Plain-text document sources:

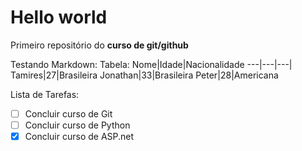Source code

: # Hello world
 Primeiro repositório do **curso de git/github**

Testando Markdown:
Tabela:
Nome|Idade|Nacionalidade
---|---|---|
Tamires|27|Brasileira
Jonathan|33|Brasileira
Peter|28|Americana

Lista de Tarefas:
- [ ] Concluir curso de Git
- [ ] Concluir curso de Python
- [x] Concluir curso de ASP.net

TASK ITEM: Give back, unchanged, the line containing "Tamires|27|Brasileira" and each line that comes after it in the entries above, ending with the last.

WRITTEN REPLY:
Tamires|27|Brasileira
Jonathan|33|Brasileira
Peter|28|Americana

Lista de Tarefas:
- [ ] Concluir curso de Git
- [ ] Concluir curso de Python
- [x] Concluir curso de ASP.net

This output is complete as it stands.